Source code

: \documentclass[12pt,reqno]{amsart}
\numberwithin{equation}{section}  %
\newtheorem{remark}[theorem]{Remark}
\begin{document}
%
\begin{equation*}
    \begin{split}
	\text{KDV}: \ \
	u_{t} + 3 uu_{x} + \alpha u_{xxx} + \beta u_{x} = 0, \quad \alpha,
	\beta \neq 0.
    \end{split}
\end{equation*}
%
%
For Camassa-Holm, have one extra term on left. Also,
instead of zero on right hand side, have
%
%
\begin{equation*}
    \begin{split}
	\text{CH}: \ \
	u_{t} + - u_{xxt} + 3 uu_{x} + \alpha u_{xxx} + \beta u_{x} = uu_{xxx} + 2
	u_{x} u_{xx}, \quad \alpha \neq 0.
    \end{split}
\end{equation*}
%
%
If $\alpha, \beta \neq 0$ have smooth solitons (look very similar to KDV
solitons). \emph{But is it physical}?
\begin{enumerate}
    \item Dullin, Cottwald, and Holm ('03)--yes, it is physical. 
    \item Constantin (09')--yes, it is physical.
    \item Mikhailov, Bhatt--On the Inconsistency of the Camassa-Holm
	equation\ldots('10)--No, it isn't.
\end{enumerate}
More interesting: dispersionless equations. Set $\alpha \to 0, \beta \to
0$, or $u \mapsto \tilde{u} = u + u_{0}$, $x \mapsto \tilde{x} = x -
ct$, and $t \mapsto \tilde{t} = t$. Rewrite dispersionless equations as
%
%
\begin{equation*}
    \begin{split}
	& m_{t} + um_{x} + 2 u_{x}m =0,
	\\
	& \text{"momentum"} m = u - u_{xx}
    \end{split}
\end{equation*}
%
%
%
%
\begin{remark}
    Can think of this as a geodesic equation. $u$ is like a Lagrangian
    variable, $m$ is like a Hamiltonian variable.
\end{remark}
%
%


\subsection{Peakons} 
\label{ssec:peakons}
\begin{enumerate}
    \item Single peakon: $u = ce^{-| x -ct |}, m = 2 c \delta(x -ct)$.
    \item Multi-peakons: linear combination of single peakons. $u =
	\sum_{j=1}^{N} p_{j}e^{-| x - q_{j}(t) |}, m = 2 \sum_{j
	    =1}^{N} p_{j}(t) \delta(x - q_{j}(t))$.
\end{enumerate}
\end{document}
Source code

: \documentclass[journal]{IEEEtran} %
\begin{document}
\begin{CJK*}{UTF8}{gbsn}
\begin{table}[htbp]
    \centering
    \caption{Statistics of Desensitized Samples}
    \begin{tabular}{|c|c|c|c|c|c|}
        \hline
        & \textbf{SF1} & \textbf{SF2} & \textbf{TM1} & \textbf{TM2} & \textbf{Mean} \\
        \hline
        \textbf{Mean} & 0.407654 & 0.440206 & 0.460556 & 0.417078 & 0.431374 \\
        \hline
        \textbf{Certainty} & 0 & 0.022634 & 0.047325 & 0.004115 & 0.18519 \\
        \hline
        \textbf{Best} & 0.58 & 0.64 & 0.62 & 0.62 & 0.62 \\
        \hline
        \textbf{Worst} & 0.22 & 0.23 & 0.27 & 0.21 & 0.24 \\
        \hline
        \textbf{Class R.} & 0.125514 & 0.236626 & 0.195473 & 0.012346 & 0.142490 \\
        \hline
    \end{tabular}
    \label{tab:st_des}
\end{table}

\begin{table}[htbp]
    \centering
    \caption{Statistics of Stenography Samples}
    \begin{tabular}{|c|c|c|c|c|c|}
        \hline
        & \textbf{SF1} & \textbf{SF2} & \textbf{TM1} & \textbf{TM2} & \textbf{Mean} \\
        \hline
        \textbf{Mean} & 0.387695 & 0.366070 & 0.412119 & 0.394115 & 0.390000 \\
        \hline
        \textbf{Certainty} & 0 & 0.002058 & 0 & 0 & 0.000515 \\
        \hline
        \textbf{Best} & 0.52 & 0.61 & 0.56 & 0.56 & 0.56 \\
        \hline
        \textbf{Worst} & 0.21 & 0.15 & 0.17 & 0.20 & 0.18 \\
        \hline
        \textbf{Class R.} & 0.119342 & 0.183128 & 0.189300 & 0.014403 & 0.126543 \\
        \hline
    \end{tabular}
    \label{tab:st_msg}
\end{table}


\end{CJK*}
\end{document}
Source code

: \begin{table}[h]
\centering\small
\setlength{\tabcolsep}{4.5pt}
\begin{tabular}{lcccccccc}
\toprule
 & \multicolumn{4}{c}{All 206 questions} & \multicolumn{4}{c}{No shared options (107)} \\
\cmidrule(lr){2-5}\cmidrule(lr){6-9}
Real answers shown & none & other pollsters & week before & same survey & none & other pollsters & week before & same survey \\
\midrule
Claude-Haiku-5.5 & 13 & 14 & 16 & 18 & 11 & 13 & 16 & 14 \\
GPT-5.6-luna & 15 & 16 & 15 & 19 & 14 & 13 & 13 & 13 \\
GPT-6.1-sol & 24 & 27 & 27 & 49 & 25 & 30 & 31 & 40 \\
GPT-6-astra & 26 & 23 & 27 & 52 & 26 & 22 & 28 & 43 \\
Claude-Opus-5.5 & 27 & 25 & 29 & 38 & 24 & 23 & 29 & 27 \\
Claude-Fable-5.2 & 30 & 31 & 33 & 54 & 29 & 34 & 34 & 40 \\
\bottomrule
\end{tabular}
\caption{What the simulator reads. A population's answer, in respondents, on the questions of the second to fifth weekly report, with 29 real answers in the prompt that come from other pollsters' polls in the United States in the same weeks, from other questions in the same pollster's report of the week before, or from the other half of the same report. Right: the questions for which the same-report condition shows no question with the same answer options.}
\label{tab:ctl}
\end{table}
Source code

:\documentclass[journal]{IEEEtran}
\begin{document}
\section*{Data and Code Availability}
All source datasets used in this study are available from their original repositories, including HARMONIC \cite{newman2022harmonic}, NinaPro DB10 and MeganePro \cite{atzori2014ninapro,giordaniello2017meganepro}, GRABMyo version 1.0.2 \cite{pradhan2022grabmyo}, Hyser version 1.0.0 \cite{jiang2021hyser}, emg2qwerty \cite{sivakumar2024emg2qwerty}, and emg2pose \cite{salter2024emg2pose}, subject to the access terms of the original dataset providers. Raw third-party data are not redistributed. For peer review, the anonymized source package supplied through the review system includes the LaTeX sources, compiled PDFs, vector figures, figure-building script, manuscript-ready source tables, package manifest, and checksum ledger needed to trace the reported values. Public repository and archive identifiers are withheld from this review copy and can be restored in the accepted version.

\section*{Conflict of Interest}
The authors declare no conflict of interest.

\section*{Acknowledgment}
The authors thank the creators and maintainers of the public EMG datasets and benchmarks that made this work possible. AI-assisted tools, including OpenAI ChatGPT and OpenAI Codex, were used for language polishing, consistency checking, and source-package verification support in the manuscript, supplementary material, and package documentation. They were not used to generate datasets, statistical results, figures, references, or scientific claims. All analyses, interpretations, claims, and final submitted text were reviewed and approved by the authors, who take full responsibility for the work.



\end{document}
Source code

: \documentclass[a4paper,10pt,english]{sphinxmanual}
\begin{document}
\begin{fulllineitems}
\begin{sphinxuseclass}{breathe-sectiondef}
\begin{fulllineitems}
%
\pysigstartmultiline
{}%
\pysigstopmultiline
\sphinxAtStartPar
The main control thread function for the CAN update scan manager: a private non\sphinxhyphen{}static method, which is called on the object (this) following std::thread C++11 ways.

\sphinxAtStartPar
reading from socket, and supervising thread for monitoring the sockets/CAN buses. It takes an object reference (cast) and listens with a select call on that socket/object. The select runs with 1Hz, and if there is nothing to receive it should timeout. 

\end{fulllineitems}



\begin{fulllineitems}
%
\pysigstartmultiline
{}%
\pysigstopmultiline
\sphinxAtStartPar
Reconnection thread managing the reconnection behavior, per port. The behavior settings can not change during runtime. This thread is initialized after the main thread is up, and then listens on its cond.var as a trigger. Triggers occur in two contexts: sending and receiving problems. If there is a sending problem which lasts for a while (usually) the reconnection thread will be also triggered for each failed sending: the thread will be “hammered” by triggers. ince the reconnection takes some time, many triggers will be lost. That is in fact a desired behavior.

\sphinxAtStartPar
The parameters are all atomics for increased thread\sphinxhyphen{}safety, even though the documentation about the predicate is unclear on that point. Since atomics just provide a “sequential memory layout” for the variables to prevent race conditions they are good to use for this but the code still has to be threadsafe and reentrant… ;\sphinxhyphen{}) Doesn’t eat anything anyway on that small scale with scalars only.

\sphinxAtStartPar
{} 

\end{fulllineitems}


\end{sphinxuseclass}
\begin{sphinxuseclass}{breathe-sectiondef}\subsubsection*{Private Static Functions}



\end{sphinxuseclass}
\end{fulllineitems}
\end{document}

== TASK ==
Repeat the records above line by line, from the first line through the line that contains "For Camassa-Holm, have".

== OUTPUT ==
Source code

: \documentclass[12pt,reqno]{amsart}
\numberwithin{equation}{section}  %
\newtheorem{remark}[theorem]{Remark}
\begin{document}
%
\begin{equation*}
    \begin{split}
	\text{KDV}: \ \
	u_{t} + 3 uu_{x} + \alpha u_{xxx} + \beta u_{x} = 0, \quad \alpha,
	\beta \neq 0.
    \end{split}
\end{equation*}
%
%
For Camassa-Holm, have one extra term on left. Also,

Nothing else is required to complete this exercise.